**How to complete this task:**
Only the lines from the one containing "Los hijos de" to the end of the material belong in your answer. Please copy them word for word.

**The data:**
──────────

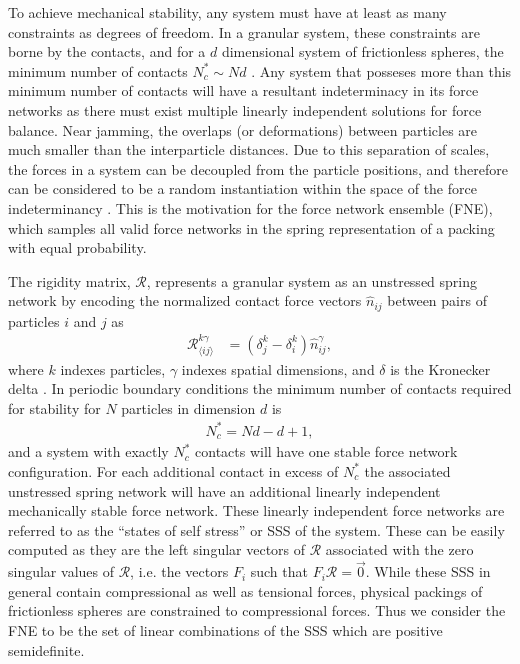 To achieve mechanical stability, any system must have at least as many constraints as degrees of freedom. In a granular system, these constraints are borne by the contacts, and for a $d$ dimensional system of frictionless spheres, the minimum number of contacts $N_c^* \sim Nd$ \cite{maxwell_calculation_1864}. Any system that posseses more than this minimum number of contacts will have a resultant indeterminacy in its force networks as there must exist multiple linearly independent solutions for force balance. Near jamming, the overlaps (or deformations) between particles are much smaller than the interparticle distances. Due to this separation of scales, the forces in a system can be decoupled from the particle positions, and therefore can be considered to be a random instantiation within the space of the force indeterminancy \cite{snoeijer_force_2004,tighe_force_2010,tighe_stress_2011,sartor_direct_2020}. This is the motivation for the force network ensemble (FNE), which samples all valid force networks in the spring representation of a packing with equal probability.



The rigidity matrix, $\mathcal{R}$, represents a granular system as an unstressed spring network by encoding the normalized contact force vectors $\hat n_{ij}$ between pairs of particles $i$ and $j$ as 
%
\begin{align}
 \mathcal{R}^{k\gamma}_{\langle ij \rangle} &= \left(\delta_{j}^k-\delta_{i}^k\right)\hat n^\gamma_{ij},
\end{align}
%
where $k$ indexes particles, $\gamma$ indexes spatial dimensions, and $\delta$ is the Kronecker delta \cite{ellenbroek_rigidity_2015,charbonneau_jamming_2015,f._hagh_broader_2019, sartor_direct_2020}. 
In periodic boundary conditions the minimum number of contacts required for stability for $N$ particles in dimension $d$ is \cite{goodrich_finite-size_2012}
%
\begin{align}
 N_c^* = Nd - d + 1,
\end{align}
%
 and a system with exactly $N_c^*$ contacts will have one stable force network configuration. For each additional contact in excess of $N_c^*$ the associated unstressed spring network will have an additional linearly independent mechanically stable force network. These linearly independent force networks are referred to as the ``states of self stress'' or SSS of the system. These can be easily computed as they are the left singular vectors of $\mathcal{R}$ associated with the zero singular values of $\mathcal{R}$, i.e. the vectors $F_i$ such that $F_i \mathcal{R}   = \vec{0}$. While these SSS in general contain compressional as well as tensional forces, physical packings of frictionless spheres are constrained to compressional forces. Thus we consider the FNE to be the set of linear combinations of the SSS which are positive semidefinite.



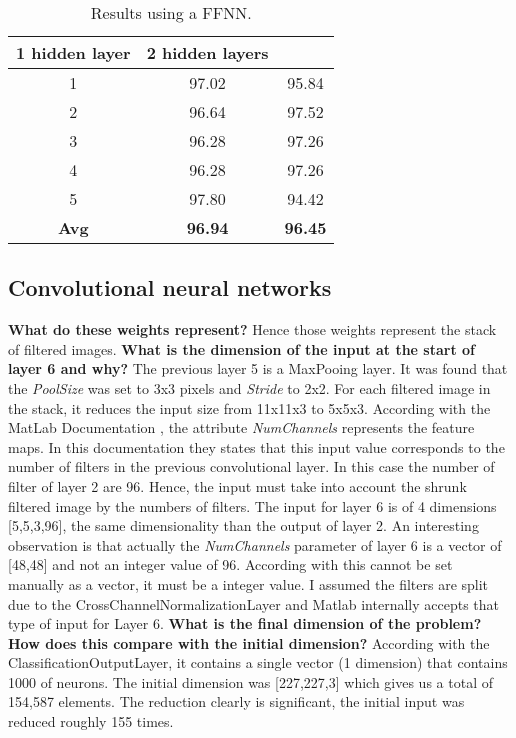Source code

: \begin{table}[!htbp]
\centering
\caption{Results using a FFNN.}
\label{table_sec_4_3}
\medbreak
\begin{tabular}{c|c|c}
1 hidden layer & 2 hidden layers \\\hline
1 & 97.02 & 95.84 \\\hline
2 & 96.64 & 97.52 \\\hline
3 & 96.28 & 97.26  \\\hline
4 & 96.28 & 97.26 \\\hline
5 & 97.80 & 94.42 \\\hline
\textbf{Avg} & \textbf{96.94} & \textbf{96.45}
\end{tabular}
\end{table}


\subsection{Convolutional neural networks}
\textbf{What do these weights represent?}
\smallbreak
Hence those weights represent the stack of filtered images. 
\bigbreak
\textbf{What is the dimension of the input at the start of layer 6 and why?}
\smallbreak
The previous layer 5 is a MaxPooing layer. It was found that the \textit{PoolSize} was set to 3x3 pixels and \textit{Stride} to 2x2. For each filtered image in the stack, it reduces the input size from 11x11x3 to 5x5x3. According with the MatLab Documentation \cite{matlab_1}, the attribute \textit{NumChannels} represents the feature maps. In this documentation they states that this input value corresponds to the number of filters in the previous convolutional layer. In this case the number of filter of layer 2 are 96. Hence, the input must take into account the shrunk filtered image by the numbers of filters. The input for layer 6 is of 4 dimensions [5,5,3,96], the same dimensionality than the output of layer 2. An interesting observation is that actually the \textit{NumChannels}  parameter of layer 6 is a vector of [48,48] and not an integer value of 96. According with \cite{matlab_1} this cannot be set manually as a vector, it must be a integer value. I assumed the filters are split due to the CrossChannelNormalizationLayer and Matlab internally accepts that type of input for Layer 6.
\bigbreak
\textbf{What is the final dimension of the problem? How does this compare with the initial dimension?}
\smallbreak
According with the ClassificationOutputLayer, it contains a single vector (1 dimension) that contains 1000 of neurons. The initial dimension was [227,227,3] which gives us a total of 154,587 elements. The reduction clearly is significant, the initial input was reduced roughly 155 times.



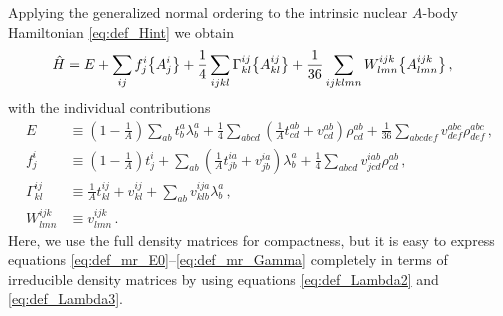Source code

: {Applying the generalized normal ordering to the intrinsic nuclear $A$-body 
Hamiltonian \eqref{eq:def_Hint} we obtain
\begin{align}
  \hat{H} &= E 
        + \sum_{ij}f^{i}_{j}\big\{A^{i}_{j}\big\} 
        + \frac{1}{4}\sum_{ijkl}\Gamma^{ij}_{kl}\big\{A^{ij}_{kl}\big\}
        + \frac{1}{36}\sum_{ijklmn}W^{ijk}_{lmn}\big\{A^{ijk}_{lmn}\big\}\,,
\end{align}
with the individual contributions 
\begin{align}
  E &\equiv \left(1-\frac{1}{A}\right)\sum_{ab}t^{a}_{b}\lambda^{a}_{b}
        + \frac{1}{4}\sum_{abcd}\left(\frac{1}{A}t^{ab}_{cd} + v^{ab}_{cd}\right)\rho^{ab}_{cd}
      + \frac{1}{36}\sum_{abcdef}v^{abc}_{def} \rho^{abc}_{def}\,,
      \label{eq:def_mr_E0}\\
%
  f^{i}_{j} &\equiv \left(1-\frac{1}{A}\right)t^{i}_{j} + \sum_{ab}\left(\frac{1}{A}t^{ia}_{jb} + v^{ia}_{jb}\right)\lambda^{a}_{b}
  + \frac{1}{4}\sum_{abcd}v^{iab}_{jcd}\rho^{ab}_{cd}\,,\label{eq:def_mr_f}   \\
% 
  \Gamma^{ij}_{kl} &\equiv \frac{1}{A}t^{ij}_{kl} + v^{ij}_{kl} + \sum_{ab}v^{ija}_{klb}\lambda^{a}_{b}\,,\label{eq:def_mr_Gamma}\\
  W^{ijk}_{lmn}&\equiv v^{ijk}_{lmn}\,.
\end{align}
Here, we use the full density matrices for compactness, but it is easy to express
equations \eqref{eq:def_mr_E0}--\eqref{eq:def_mr_Gamma} completely in terms of irreducible density
matrices by using equations \eqref{eq:def_Lambda2} and \eqref{eq:def_Lambda3}. 

%
%
}
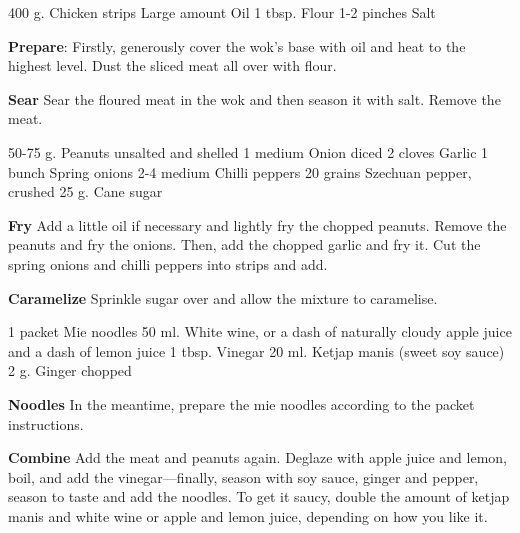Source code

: \documentclass{article}
\begin{document}

\dishType{\maindish}
\dishOther{\meat}

\begin{step}
400 g. Chicken strips
Large amount Oil
1 tbsp. Flour
1-2 pinches Salt

\method
\textbf{Prepare}: Firstly, generously cover the wok's base with oil and heat to the highest level. Dust the sliced meat all over with flour.

\textbf{Sear} Sear the floured meat in the wok and then season it with salt. Remove the meat.
\end{step}

\begin{step}
50-75 g. Peanuts unsalted and shelled
1 medium Onion diced
2 cloves Garlic
1 bunch Spring onions
2-4 medium Chilli peppers
20 grains Szechuan pepper, crushed
25 g. Cane sugar

\method
\textbf{Fry} Add a little oil if necessary and lightly fry the chopped peanuts. Remove the peanuts and fry the onions. Then, add the chopped garlic and fry it. Cut the spring onions and chilli peppers into strips and add.

\textbf{Caramelize} Sprinkle sugar over and allow the mixture to caramelise.
\end{step}

\begin{step}
1 packet Mie noodles
50 ml. White wine,  or a dash of naturally cloudy apple juice and a dash of lemon juice
1 tbsp. Vinegar
20 ml. Ketjap manis (sweet soy sauce)
2 g. Ginger chopped

\method
\textbf{Noodles} In the meantime, prepare the mie noodles according to the packet instructions.

\textbf{Combine} Add the meat and peanuts again. Deglaze with apple juice and lemon, boil, and add the vinegar—finally, season with soy sauce, ginger and pepper, season to taste and add the noodles. To get it saucy, double the amount of ketjap manis and white wine or apple and lemon juice, depending on how you like it.
\end{step}


\end{document}
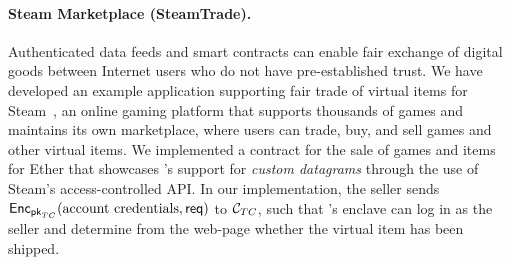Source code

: \paragraph{Steam Marketplace ({\sf SteamTrade}).} 
Authenticated data feeds and smart contracts can enable
fair exchange of digital goods 
between Internet users who do not have pre-established trust.
We have developed an example application supporting
fair trade of virtual items for Steam~\cite{steam},
an online gaming platform that supports thousands of games and maintains its own marketplace, where users can trade, buy, and sell games and other virtual items.  
We implemented a contract for the sale of games and items for Ether that showcases \tc's support for {\it custom datagrams} through the use of Steam's access-controlled API.
In our implementation, 
the seller sends ${\sf Enc}_{{\sf pk}_{TC}}(\text{account credentials}, {\sf req})$
to $\tcont$,
such that \tc's enclave can log in as the seller  
and determine from the web-page whether the virtual item
has been shipped.



\iffalse
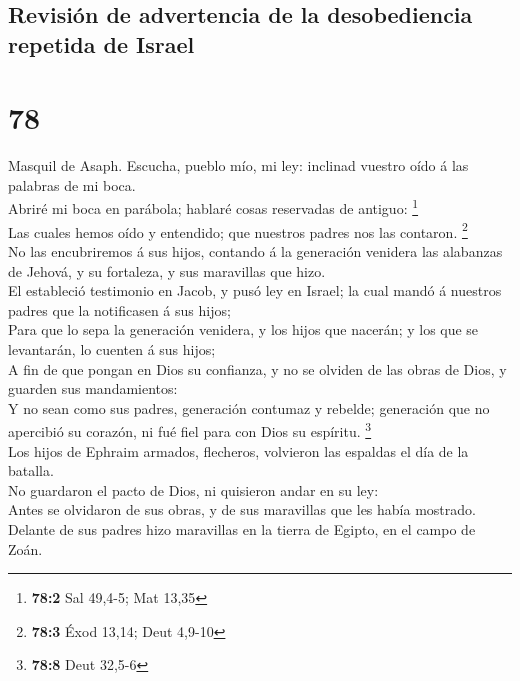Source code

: \hypertarget{revisiuxf3n-de-advertencia-de-la-desobediencia-repetida-de-israel}{%
\subsection{Revisión de advertencia de la desobediencia repetida de
Israel}\label{revisiuxf3n-de-advertencia-de-la-desobediencia-repetida-de-israel}}

\hypertarget{section-77}{%
\section{78}\label{section-77}}

 Masquil de Asaph. Escucha, pueblo mío, mi ley: inclinad
vuestro oído á las palabras de mi boca.\\
 Abriré mi boca en parábola; hablaré cosas reservadas de
antiguo: \footnote{\textbf{78:2} Sal 49,4-5; Mat 13,35}\\
 Las cuales hemos oído y entendido; que nuestros padres nos
las contaron. \footnote{\textbf{78:3} Éxod 13,14; Deut 4,9-10}\\
 No las encubriremos á sus hijos, contando á la generación
venidera las alabanzas de Jehová, y su fortaleza, y sus maravillas que
hizo.\\
 El estableció testimonio en Jacob, y pusó ley en Israel; la
cual mandó á nuestros padres que la notificasen á sus hijos;\\
 Para que lo sepa la generación venidera, y los hijos que
nacerán; y los que se levantarán, lo cuenten á sus hijos;\\
 A fin de que pongan en Dios su confianza, y no se olviden
de las obras de Dios, y guarden sus mandamientos:\\
 Y no sean como sus padres, generación contumaz y rebelde;
generación que no apercibió su corazón, ni fué fiel para con Dios su
espíritu. \footnote{\textbf{78:8} Deut 32,5-6}\\
 Los hijos de Ephraim armados, flecheros, volvieron las
espaldas el día de la batalla.\\
 No guardaron el pacto de Dios, ni quisieron andar en su
ley:\\
 Antes se olvidaron de sus obras, y de sus maravillas que
les había mostrado.\\
 Delante de sus padres hizo maravillas en la tierra de
Egipto, en el campo de Zoán.\\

──────────

**Result for this exercise:**
 Los hijos de Ephraim armados, flecheros, volvieron las
espaldas el día de la batalla.\\
 No guardaron el pacto de Dios, ni quisieron andar en su
ley:\\
 Antes se olvidaron de sus obras, y de sus maravillas que
les había mostrado.\\
 Delante de sus padres hizo maravillas en la tierra de
Egipto, en el campo de Zoán.\\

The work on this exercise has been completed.